- _WORK TASK_: An identical copy of the listing below is all the answer should contain.
-*-
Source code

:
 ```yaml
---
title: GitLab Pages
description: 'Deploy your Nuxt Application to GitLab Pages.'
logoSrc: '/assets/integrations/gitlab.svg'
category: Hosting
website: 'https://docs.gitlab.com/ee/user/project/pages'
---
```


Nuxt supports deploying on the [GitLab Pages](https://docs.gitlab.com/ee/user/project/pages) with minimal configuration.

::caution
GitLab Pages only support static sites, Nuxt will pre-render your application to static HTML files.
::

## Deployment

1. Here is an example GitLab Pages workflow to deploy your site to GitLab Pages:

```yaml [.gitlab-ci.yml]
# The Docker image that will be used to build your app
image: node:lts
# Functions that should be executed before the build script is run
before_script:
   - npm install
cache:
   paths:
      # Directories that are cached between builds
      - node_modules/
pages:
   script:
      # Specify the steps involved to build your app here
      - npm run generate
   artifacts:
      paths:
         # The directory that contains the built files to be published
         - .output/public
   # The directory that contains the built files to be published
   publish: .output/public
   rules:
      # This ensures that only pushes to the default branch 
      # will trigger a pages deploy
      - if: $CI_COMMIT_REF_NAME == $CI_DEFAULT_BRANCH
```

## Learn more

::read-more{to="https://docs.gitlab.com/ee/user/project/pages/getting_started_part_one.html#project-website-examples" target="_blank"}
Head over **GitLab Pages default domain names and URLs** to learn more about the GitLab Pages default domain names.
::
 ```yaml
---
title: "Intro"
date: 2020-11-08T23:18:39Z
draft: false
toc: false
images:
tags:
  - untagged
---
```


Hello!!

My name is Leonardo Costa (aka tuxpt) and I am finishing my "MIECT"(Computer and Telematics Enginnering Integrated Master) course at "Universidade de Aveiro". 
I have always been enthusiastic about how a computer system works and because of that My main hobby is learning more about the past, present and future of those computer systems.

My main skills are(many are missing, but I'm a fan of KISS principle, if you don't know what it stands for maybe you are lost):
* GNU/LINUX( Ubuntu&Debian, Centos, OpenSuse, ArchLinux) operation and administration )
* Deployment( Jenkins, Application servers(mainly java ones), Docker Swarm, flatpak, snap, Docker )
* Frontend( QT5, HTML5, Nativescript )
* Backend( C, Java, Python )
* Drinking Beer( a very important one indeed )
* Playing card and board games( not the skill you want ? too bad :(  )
-*-
- _YOUR RESPONSE_:
Source code

:
 ```yaml
---
title: GitLab Pages
description: 'Deploy your Nuxt Application to GitLab Pages.'
logoSrc: '/assets/integrations/gitlab.svg'
category: Hosting
website: 'https://docs.gitlab.com/ee/user/project/pages'
---
```


Nuxt supports deploying on the [GitLab Pages](https://docs.gitlab.com/ee/user/project/pages) with minimal configuration.

::caution
GitLab Pages only support static sites, Nuxt will pre-render your application to static HTML files.
::

## Deployment

1. Here is an example GitLab Pages workflow to deploy your site to GitLab Pages:

```yaml [.gitlab-ci.yml]
# The Docker image that will be used to build your app
image: node:lts
# Functions that should be executed before the build script is run
before_script:
   - npm install
cache:
   paths:
      # Directories that are cached between builds
      - node_modules/
pages:
   script:
      # Specify the steps involved to build your app here
      - npm run generate
   artifacts:
      paths:
         # The directory that contains the built files to be published
         - .output/public
   # The directory that contains the built files to be published
   publish: .output/public
   rules:
      # This ensures that only pushes to the default branch 
      # will trigger a pages deploy
      - if: $CI_COMMIT_REF_NAME == $CI_DEFAULT_BRANCH
```

## Learn more

::read-more{to="https://docs.gitlab.com/ee/user/project/pages/getting_started_part_one.html#project-website-examples" target="_blank"}
Head over **GitLab Pages default domain names and URLs** to learn more about the GitLab Pages default domain names.
::
 ```yaml
---
title: "Intro"
date: 2020-11-08T23:18:39Z
draft: false
toc: false
images:
tags:
  - untagged
---
```


Hello!!

My name is Leonardo Costa (aka tuxpt) and I am finishing my "MIECT"(Computer and Telematics Enginnering Integrated Master) course at "Universidade de Aveiro". 
I have always been enthusiastic about how a computer system works and because of that My main hobby is learning more about the past, present and future of those computer systems.

My main skills are(many are missing, but I'm a fan of KISS principle, if you don't know what it stands for maybe you are lost):
* GNU/LINUX( Ubuntu&Debian, Centos, OpenSuse, ArchLinux) operation and administration )
* Deployment( Jenkins, Application servers(mainly java ones), Docker Swarm, flatpak, snap, Docker )
* Frontend( QT5, HTML5, Nativescript )
* Backend( C, Java, Python )
* Drinking Beer( a very important one indeed )
* Playing card and board games( not the skill you want ? too bad :(  )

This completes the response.